Sind die neuen Abschiebe-Regeln zu streng?

G eordnete-Rückkehr-Gesetz, das ist ein Name wie eine Beruhigungspille. Bundesinnenminister Horst Seehofer (CSU) will ausreisepflichtige Asylbewerber schneller außer Landes befördern. Das "Hau-ab-Gesetz", wie Kritiker sein Vorhaben nennen, kommt daher wie ein Kraftprotz und verspricht konsequente Abschiebungen. Der Entwurf aber schießt weit übers Ziel hinaus.

Sicherlich, ein Innenminister hat dafür zu sorgen, dass Abschiebungen auch vollzogen werden. Oft klappt das nicht. Es ist auch legitim, Klarheit über die Identität von Migranten zu fordern. Die Methoden aber, mit denen dies durchgesetzt werden soll, sind unverhältnismäßig. Schon das Fehlen einer festen Adresse soll künftig als Hinweis auf "Fluchtgefahr" gewertet werden können - und erweiterte Sicherungshaft möglich machen. Einmal den Termin bei der Behörde verpasst? Der Ausreisegewahrsam ruft. Und wer keinen Kontakt zur Botschaft seines Landes will, dem droht eine neu erfundene "Mitwirkungshaft".
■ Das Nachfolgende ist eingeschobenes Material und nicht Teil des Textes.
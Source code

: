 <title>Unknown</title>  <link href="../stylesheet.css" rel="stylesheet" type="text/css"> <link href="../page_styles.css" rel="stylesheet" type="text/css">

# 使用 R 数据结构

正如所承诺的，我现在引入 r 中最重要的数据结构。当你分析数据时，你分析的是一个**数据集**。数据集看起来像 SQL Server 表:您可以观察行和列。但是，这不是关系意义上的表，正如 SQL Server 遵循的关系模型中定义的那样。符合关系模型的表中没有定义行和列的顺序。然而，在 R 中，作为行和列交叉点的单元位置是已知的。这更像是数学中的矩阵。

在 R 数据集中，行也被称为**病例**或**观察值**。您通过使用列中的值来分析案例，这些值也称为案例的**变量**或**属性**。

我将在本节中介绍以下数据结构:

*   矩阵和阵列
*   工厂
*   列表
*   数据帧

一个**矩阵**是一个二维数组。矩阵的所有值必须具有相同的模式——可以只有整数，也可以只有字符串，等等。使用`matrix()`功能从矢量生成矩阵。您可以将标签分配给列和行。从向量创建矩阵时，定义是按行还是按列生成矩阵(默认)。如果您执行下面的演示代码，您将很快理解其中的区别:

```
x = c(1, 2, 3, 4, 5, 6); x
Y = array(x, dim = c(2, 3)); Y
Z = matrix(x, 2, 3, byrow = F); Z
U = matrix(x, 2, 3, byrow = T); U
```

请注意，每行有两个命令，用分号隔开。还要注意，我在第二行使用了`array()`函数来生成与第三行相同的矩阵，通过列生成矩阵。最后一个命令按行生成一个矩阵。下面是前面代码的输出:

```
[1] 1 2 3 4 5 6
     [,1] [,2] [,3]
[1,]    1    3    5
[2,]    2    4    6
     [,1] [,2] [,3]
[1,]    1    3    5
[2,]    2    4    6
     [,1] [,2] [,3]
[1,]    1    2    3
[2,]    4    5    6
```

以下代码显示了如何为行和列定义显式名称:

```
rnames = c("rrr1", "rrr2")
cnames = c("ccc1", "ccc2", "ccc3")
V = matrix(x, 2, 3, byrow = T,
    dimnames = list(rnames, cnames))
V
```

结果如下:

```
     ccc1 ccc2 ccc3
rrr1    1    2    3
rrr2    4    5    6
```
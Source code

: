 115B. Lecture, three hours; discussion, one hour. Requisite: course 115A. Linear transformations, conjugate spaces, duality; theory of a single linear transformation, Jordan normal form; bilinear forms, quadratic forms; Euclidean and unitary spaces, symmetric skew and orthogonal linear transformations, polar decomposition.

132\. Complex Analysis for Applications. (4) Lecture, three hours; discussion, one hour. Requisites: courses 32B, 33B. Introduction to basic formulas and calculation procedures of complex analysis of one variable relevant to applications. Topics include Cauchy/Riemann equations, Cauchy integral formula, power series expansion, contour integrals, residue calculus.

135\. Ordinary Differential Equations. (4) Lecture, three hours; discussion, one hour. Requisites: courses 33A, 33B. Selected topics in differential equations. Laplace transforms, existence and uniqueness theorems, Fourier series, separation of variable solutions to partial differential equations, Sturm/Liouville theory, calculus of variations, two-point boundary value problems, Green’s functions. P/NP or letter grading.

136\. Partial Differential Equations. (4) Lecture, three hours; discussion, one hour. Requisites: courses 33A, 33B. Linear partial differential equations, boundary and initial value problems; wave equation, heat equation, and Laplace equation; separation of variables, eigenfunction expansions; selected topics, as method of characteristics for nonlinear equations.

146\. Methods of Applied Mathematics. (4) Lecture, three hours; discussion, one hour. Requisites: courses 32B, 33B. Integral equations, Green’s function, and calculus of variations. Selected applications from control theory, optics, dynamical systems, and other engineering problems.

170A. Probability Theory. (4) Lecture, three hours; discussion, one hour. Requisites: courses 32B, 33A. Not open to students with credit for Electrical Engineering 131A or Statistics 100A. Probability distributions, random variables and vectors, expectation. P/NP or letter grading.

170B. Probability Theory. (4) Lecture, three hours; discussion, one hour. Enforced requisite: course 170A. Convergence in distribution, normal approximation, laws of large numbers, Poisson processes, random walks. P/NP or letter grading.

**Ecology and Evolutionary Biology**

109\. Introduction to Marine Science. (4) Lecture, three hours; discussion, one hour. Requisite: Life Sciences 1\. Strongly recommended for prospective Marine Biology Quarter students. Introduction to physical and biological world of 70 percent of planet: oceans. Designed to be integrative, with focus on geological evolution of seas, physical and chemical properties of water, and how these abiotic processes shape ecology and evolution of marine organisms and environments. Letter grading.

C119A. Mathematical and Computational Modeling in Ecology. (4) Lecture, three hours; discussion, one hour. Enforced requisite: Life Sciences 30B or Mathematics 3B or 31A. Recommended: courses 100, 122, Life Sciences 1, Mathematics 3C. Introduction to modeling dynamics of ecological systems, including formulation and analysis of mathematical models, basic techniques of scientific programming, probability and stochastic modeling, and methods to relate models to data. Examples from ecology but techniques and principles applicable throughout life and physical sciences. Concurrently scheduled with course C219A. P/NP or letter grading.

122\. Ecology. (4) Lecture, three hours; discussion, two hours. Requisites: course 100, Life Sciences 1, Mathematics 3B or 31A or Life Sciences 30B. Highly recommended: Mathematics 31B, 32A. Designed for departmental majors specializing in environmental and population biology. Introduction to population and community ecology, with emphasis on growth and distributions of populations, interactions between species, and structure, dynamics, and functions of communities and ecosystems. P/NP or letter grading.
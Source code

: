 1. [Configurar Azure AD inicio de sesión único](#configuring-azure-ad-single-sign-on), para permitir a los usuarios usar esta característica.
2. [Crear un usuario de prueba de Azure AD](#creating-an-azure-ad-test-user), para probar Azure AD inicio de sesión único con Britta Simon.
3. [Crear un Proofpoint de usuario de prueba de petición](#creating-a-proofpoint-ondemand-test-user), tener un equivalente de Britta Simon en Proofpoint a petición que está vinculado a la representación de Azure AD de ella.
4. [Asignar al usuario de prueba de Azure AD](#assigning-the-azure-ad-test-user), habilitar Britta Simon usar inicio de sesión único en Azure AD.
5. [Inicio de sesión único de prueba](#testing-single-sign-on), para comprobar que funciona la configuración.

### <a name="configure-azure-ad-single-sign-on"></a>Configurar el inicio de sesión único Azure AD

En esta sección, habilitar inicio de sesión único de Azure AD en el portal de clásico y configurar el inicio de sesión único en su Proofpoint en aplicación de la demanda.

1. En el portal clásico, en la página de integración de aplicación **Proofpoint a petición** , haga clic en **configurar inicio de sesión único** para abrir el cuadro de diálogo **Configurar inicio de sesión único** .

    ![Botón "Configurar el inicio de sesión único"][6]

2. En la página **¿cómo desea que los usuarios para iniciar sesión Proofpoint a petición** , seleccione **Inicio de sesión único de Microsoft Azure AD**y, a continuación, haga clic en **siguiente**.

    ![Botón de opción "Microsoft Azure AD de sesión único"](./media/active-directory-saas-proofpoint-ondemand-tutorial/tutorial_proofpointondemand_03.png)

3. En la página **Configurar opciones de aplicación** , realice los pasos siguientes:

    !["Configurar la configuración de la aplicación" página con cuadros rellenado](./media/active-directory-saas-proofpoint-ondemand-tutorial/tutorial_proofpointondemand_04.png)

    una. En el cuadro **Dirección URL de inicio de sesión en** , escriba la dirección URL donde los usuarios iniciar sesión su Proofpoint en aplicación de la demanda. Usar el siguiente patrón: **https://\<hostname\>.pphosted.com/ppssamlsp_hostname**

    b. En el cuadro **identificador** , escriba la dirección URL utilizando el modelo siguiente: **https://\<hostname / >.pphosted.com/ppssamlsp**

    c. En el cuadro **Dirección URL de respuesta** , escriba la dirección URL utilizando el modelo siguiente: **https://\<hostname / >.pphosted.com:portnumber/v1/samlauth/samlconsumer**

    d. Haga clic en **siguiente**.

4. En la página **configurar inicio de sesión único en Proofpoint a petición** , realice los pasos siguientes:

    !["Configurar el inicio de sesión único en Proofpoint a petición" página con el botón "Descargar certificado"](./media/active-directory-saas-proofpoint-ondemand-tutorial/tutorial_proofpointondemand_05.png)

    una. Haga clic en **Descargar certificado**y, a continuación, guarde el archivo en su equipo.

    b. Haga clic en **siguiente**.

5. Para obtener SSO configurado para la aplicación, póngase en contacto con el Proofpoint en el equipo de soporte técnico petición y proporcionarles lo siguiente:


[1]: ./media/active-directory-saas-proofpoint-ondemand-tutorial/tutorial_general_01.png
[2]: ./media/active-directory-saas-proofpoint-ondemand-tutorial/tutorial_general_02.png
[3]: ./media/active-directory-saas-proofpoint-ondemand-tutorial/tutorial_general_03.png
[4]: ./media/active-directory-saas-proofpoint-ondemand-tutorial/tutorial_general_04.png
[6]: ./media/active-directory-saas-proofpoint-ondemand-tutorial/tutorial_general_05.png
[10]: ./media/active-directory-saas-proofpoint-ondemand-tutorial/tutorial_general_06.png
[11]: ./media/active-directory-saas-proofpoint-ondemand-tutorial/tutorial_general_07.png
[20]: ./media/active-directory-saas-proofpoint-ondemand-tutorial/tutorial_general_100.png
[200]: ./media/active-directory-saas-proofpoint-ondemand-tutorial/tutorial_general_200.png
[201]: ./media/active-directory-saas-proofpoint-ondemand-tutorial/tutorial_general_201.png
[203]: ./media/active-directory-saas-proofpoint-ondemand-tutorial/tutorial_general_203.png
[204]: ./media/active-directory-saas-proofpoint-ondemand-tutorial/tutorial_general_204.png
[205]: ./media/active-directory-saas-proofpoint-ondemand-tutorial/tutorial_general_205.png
Wo sollen die Leute eigentlich alle hin, die Seehofer einsperren will? In gewöhnliche Gefängnisse, wenn Abschiebehaftplätze fehlen, heißt es im Gesetzentwurf. Das ist europarechtswidrig, klar, aber darauf gepfiffen. Seehofer hat eine "Notlage" konstruiert, wonach die vorgeschriebene Trennung von Strafgefangenen und Abschiebehäftlingen aufgehoben werden kann. Spätestens hier hätte die SPD ihn stoppen müssen - zumal Seehofer seine Hausaufgaben selbst nicht gemacht hat. Um die Rückführungen nennenswert zu steigern, sind Abkommen mit Herkunftsländern nötig. Seehofer wollte sie voranbringen. Geschehen ist: nichts. Das Gesetz wird nicht für Ordnung sorgen, sondern nur für neuen Frust.